Not to mention such young veterans as Liv Tyler, James Marsden, Jeremy Sisto and Peter Sarsgaard.
“It was very fortunate for me, certainly,” said Schreier, whose movie earned plaudits at the Sundance Film Festival. “I had great producers who really pulled this cast together. They really backed the project.”
Working with experienced talents was key, given that the Upstate New York shoot had only two weeks of prep and a mere 20 days before the camera.
“Robot and Frank” is the opening-night salvo of the fifth annual Charleston International Film Festival, which unspools Wednesday- April 15 at the Sottile Theatre downtown, with additional screenings at Cinebarre in Mount Pleasant.
The festival will showcase more than 80 films from 13 countries, with 20-plus pictures representing the work of directors in the Lowcountry and the Southeast. Entries range from features and shorts to documentaries and animations in all genres.
Apart from nightly parties, festival offerings include educational workshops hosted by the College of Charleston and the concluding awards gala.

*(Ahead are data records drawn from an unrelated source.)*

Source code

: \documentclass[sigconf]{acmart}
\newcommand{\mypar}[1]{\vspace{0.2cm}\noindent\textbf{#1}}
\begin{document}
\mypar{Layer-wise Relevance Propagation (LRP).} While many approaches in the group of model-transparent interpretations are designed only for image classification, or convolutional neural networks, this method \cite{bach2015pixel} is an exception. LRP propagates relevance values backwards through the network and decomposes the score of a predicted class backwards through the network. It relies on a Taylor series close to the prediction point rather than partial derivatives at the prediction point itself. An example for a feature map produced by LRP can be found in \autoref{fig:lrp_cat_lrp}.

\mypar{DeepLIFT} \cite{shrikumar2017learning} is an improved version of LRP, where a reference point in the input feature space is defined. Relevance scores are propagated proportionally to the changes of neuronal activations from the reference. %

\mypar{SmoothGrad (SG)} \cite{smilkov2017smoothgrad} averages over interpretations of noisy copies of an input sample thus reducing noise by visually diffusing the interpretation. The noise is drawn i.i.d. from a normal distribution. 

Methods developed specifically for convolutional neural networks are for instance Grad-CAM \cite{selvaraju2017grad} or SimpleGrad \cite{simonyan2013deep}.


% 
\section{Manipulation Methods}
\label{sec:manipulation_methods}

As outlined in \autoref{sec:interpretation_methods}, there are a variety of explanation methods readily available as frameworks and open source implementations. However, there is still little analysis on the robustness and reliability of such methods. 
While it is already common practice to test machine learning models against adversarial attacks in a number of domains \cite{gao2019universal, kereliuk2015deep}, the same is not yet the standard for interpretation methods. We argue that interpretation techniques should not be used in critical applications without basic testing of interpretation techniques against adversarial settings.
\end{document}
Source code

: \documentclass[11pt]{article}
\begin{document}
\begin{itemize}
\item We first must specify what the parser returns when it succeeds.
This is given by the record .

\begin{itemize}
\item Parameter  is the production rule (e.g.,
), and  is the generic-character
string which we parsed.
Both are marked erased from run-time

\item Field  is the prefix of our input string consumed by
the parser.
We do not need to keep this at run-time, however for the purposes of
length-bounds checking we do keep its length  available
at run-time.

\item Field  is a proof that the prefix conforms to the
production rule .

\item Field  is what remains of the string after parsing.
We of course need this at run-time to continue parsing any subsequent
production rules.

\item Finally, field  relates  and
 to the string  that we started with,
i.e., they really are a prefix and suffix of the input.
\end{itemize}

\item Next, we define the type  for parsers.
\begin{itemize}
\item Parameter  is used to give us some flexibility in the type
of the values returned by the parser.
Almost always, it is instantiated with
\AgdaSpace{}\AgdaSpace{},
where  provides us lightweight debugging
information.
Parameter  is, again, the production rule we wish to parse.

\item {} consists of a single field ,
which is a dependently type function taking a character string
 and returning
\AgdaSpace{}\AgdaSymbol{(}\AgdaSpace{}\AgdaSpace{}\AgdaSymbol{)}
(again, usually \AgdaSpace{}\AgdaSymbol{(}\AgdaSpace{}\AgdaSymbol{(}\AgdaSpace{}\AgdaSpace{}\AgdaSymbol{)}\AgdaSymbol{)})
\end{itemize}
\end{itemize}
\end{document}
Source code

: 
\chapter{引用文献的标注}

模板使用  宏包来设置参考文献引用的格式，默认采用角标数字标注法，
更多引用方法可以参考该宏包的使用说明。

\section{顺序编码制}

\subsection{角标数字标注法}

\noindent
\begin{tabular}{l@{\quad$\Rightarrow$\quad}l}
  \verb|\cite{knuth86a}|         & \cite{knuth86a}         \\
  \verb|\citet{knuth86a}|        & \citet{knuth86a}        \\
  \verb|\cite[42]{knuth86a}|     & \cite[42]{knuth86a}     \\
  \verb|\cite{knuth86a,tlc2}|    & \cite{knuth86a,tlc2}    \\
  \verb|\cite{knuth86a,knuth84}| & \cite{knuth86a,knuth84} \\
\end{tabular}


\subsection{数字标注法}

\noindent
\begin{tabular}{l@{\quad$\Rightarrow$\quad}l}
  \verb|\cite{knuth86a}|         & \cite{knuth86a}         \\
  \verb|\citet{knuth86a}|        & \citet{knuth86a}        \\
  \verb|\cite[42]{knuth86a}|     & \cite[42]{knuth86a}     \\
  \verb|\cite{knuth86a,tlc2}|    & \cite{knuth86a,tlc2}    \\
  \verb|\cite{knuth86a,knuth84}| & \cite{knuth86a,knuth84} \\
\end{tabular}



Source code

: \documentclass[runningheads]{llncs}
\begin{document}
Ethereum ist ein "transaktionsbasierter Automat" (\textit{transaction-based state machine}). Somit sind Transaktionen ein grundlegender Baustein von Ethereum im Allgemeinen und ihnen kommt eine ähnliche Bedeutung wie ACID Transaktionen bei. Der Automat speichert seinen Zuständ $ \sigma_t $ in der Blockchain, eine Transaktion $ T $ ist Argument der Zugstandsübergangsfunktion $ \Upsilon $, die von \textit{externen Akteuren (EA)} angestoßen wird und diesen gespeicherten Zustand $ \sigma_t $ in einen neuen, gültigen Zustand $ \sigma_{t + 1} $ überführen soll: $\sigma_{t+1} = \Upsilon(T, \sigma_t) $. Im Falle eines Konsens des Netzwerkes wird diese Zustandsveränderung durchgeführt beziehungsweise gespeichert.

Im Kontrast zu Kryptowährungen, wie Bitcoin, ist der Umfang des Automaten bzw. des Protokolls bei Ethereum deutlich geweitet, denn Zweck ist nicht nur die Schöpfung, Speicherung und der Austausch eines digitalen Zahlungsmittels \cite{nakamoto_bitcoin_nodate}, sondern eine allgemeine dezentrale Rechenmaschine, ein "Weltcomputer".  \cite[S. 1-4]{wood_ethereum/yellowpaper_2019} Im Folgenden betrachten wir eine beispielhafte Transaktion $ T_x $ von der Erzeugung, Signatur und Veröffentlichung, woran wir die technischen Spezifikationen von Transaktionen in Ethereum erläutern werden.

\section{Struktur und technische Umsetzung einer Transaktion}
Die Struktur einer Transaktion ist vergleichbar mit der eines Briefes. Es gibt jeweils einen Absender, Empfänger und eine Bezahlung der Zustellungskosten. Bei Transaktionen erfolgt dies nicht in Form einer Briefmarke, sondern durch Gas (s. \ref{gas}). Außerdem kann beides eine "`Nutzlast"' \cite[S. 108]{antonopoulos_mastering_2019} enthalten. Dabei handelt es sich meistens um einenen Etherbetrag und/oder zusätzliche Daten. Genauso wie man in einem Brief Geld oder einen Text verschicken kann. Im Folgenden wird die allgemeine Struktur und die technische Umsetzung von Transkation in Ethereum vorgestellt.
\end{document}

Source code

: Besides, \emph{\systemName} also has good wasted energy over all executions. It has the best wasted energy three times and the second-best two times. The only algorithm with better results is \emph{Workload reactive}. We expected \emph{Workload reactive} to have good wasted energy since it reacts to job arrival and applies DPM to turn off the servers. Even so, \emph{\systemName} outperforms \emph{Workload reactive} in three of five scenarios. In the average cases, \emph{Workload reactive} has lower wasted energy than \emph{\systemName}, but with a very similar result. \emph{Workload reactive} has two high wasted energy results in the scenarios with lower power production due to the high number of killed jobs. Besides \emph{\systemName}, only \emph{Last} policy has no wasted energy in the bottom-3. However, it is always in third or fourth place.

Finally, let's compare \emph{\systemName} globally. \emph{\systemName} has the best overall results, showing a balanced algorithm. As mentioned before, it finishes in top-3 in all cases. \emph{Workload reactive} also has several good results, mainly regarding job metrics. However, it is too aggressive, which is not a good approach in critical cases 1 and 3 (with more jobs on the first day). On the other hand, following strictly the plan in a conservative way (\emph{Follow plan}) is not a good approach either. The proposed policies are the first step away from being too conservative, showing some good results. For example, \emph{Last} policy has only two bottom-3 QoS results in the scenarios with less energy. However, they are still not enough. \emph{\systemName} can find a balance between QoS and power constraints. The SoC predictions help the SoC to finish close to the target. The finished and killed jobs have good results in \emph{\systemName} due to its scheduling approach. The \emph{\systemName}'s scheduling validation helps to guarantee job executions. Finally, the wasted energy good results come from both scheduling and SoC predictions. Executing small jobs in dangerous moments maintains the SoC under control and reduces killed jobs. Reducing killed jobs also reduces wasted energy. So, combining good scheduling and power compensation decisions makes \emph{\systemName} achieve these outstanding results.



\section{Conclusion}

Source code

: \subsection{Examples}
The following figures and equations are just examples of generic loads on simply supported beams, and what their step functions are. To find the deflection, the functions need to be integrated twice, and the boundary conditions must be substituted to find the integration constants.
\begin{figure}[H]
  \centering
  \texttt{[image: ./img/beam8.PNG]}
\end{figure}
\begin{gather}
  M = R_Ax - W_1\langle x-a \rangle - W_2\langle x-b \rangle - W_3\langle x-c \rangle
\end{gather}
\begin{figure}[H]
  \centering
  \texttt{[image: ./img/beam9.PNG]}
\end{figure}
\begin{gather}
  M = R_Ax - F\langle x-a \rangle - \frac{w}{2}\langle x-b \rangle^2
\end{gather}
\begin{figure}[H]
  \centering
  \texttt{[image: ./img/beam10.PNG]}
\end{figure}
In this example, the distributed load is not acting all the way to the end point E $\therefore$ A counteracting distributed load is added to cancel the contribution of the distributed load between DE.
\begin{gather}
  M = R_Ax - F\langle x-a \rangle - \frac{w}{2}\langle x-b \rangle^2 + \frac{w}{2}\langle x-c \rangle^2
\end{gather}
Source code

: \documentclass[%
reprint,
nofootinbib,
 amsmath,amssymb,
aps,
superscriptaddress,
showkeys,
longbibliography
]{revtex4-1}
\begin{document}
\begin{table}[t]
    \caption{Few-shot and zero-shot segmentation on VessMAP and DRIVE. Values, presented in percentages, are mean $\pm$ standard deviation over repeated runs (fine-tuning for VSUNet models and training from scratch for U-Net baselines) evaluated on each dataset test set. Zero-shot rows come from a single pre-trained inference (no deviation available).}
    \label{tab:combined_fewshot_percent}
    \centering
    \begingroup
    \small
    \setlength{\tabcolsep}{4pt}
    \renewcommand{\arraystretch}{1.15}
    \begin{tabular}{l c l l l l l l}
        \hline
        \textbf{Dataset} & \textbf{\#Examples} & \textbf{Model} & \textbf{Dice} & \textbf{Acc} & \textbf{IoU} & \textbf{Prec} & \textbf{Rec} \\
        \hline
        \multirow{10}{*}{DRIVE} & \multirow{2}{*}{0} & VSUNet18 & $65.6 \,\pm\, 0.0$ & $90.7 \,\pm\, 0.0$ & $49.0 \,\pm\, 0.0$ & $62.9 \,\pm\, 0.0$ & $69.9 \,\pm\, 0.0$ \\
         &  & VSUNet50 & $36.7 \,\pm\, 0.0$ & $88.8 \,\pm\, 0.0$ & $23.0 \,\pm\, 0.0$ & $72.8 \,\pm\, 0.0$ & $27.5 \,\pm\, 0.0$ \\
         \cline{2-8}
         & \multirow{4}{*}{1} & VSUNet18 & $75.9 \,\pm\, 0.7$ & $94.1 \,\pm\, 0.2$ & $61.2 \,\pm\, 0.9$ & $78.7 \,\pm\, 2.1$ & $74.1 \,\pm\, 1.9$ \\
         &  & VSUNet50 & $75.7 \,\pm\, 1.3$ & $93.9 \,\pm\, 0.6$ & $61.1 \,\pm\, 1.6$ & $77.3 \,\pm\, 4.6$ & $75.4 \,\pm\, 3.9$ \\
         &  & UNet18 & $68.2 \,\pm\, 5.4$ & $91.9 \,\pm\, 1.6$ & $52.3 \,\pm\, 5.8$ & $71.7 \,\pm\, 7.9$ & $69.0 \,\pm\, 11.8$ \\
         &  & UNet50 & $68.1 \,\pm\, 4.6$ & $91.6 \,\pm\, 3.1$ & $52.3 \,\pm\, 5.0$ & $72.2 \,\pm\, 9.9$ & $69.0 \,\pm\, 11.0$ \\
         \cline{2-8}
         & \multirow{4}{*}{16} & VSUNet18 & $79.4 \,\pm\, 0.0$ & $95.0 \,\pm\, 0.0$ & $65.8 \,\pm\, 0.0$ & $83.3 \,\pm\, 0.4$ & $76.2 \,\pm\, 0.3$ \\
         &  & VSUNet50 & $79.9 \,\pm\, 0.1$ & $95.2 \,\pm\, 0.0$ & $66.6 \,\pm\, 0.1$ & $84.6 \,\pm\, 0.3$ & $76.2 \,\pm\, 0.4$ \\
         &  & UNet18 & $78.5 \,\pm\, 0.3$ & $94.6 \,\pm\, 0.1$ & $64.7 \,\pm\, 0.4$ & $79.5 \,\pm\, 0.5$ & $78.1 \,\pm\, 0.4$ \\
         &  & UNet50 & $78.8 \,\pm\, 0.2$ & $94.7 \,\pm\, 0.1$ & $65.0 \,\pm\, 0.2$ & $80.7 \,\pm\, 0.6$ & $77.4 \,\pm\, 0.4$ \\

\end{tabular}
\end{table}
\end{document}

“Robot and Frank” works from a quasi-science fiction premise, in which an elderly ex-cat burglar (Langella) with a crusty temperament is given a choice by his two grown children: accept banishment to a nursing home, where his difficulties with living alone will be “solved,” or agree to accommodate a walking, talking humanoid robot that is programmed to improve Frank’s physical and mental health.
This does not sit well, of course, but what Frank does not know, yet, is that his robotic companion may prove to be the best friend an old curmudgeon could have.
“The film has multiple themes,” said Schreier, who divides his time between New York and Los Angeles. “I would say the theme of memory is the one that comes to the forefront the most, because Frank is losing his, and the robot’s memory becomes a central feature of the story.”
The script derives from a short film that “Robot and Frank” screenwriter Christopher Ford made while in film school with Schreier.
“He was inspired by these stories coming out of Japan about real people who were acting as caretakers for older citizens. This was sort of our source material. The feature-length idea developed about three years ago when Christopher and I were looking for our first full-length project,” Schreier said.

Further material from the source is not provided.